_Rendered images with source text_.
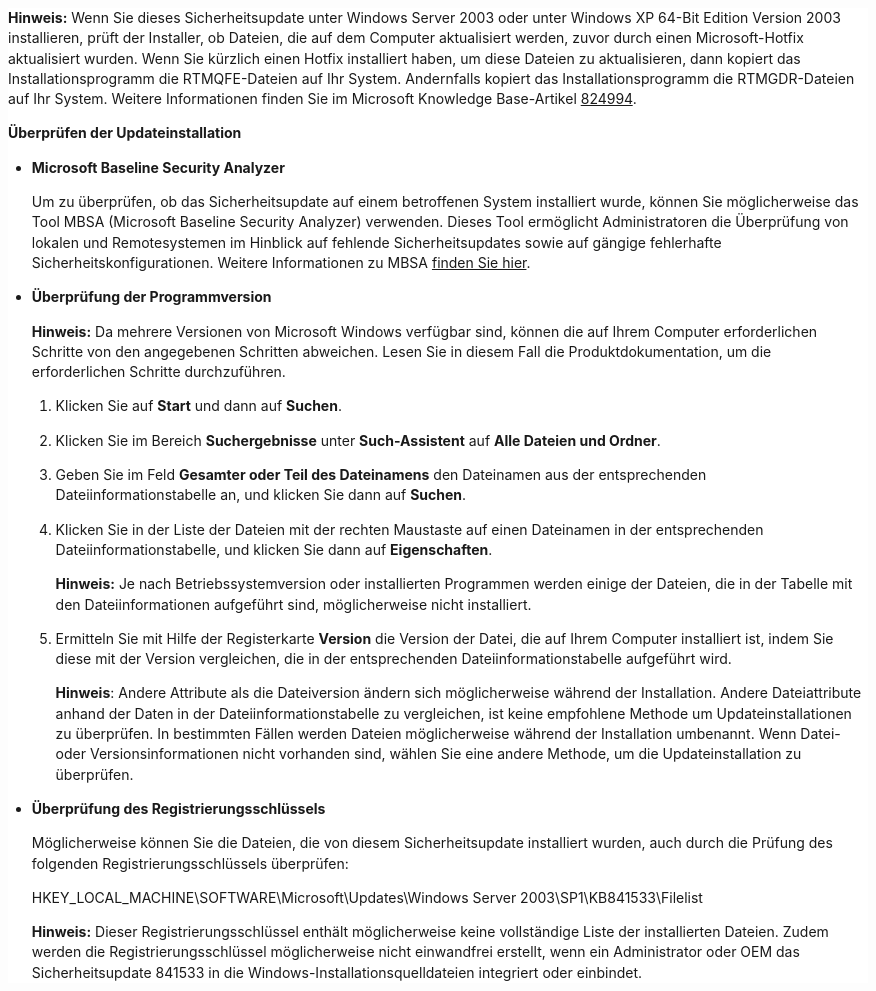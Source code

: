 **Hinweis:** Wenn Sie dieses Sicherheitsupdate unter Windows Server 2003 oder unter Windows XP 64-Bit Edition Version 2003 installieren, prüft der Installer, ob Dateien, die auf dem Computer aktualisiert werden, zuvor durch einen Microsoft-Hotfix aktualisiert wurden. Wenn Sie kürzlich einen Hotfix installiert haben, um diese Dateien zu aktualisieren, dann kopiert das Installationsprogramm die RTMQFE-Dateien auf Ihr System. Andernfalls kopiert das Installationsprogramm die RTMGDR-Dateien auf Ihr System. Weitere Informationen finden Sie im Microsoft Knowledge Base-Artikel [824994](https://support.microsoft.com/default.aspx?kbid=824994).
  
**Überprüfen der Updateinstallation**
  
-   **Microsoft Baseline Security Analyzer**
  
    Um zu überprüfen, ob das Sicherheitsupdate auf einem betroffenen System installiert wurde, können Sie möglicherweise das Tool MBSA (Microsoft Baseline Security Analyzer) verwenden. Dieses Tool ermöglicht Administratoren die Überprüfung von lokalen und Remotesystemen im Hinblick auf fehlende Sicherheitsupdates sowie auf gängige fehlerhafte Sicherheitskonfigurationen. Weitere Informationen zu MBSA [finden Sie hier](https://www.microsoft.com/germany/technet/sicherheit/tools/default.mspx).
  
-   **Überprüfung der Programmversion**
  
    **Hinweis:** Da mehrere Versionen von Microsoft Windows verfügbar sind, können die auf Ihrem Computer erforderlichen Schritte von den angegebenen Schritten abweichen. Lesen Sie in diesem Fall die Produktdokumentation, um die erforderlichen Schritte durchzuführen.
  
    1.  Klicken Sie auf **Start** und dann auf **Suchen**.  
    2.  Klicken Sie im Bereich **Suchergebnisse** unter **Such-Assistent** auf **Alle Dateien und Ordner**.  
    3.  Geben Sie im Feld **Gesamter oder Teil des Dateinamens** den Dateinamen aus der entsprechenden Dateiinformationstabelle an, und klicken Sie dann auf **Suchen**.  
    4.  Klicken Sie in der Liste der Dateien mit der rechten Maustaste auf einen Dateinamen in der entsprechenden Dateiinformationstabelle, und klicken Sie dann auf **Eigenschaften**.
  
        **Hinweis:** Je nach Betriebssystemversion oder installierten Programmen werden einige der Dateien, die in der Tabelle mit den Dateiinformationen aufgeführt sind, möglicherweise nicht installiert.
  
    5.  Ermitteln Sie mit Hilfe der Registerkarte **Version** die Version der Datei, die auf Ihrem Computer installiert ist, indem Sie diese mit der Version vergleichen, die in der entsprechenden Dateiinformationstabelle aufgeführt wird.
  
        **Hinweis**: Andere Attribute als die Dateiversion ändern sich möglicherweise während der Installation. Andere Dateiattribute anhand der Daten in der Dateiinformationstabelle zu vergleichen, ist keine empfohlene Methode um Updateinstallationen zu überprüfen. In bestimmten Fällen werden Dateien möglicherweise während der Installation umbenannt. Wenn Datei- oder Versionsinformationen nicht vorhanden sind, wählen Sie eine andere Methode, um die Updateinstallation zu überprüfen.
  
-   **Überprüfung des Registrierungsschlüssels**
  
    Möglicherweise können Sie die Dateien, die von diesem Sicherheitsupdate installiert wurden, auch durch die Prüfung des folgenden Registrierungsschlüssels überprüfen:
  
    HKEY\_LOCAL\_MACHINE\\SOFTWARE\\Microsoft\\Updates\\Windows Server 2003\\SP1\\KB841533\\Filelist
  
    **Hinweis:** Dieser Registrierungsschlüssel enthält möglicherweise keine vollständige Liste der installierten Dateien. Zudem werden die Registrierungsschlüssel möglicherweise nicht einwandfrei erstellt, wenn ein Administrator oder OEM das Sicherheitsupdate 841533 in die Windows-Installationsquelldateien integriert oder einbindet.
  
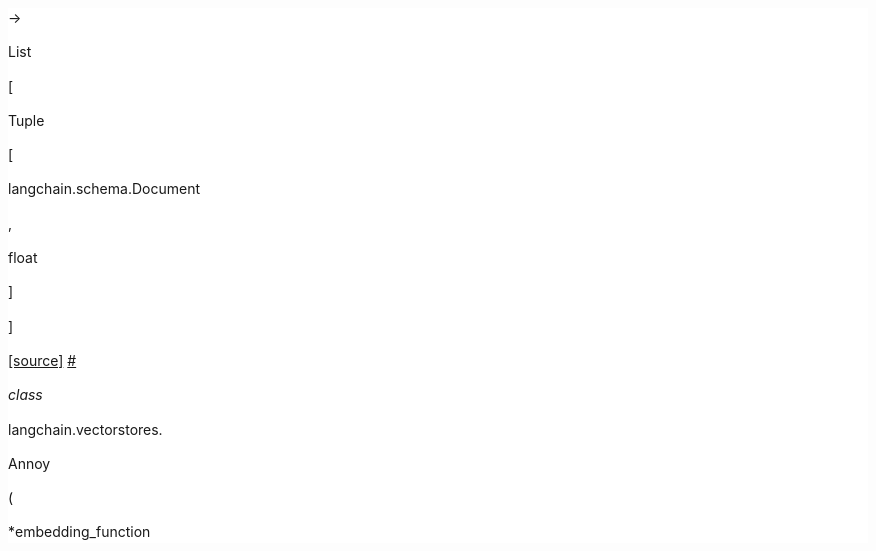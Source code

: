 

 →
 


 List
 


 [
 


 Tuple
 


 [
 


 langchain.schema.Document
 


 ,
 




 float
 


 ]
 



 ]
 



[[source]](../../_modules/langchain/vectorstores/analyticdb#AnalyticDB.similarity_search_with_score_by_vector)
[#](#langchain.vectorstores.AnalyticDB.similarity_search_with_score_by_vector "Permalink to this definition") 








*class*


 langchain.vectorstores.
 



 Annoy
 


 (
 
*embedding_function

_PROBLEM_. For the data above, give the number of lines in which the word "Suchen" appears, and nothing more.

_RESPONSE_. 2